====== EXTRACTED MATERIAL
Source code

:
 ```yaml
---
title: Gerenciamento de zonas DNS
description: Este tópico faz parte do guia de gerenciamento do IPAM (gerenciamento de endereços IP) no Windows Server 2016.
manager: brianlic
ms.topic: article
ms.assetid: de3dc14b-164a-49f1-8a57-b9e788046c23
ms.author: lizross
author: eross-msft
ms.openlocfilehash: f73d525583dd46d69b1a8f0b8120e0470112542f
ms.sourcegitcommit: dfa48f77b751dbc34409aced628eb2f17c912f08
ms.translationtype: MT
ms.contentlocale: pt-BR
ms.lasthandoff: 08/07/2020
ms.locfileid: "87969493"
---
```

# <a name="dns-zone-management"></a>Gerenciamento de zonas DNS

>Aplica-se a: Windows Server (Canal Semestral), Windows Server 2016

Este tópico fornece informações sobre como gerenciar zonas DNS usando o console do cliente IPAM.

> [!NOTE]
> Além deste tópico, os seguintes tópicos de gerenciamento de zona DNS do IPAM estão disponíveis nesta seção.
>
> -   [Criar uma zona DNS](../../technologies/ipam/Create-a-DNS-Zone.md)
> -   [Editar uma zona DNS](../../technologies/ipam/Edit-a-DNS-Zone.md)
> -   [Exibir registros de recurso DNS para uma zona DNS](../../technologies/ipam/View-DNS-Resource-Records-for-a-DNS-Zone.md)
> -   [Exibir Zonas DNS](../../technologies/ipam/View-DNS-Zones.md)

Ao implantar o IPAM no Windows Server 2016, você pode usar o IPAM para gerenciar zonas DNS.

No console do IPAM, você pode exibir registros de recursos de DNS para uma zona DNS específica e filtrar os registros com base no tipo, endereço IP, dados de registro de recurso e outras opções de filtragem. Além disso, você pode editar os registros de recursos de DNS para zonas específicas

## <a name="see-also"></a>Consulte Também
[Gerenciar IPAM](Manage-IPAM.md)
============
▶ TASK DIRECTIONS
Would you filter the entries above and keep each line that has the word "author"?

▶ YOUR SOLUTION
ms.author: lizross
author: eross-msft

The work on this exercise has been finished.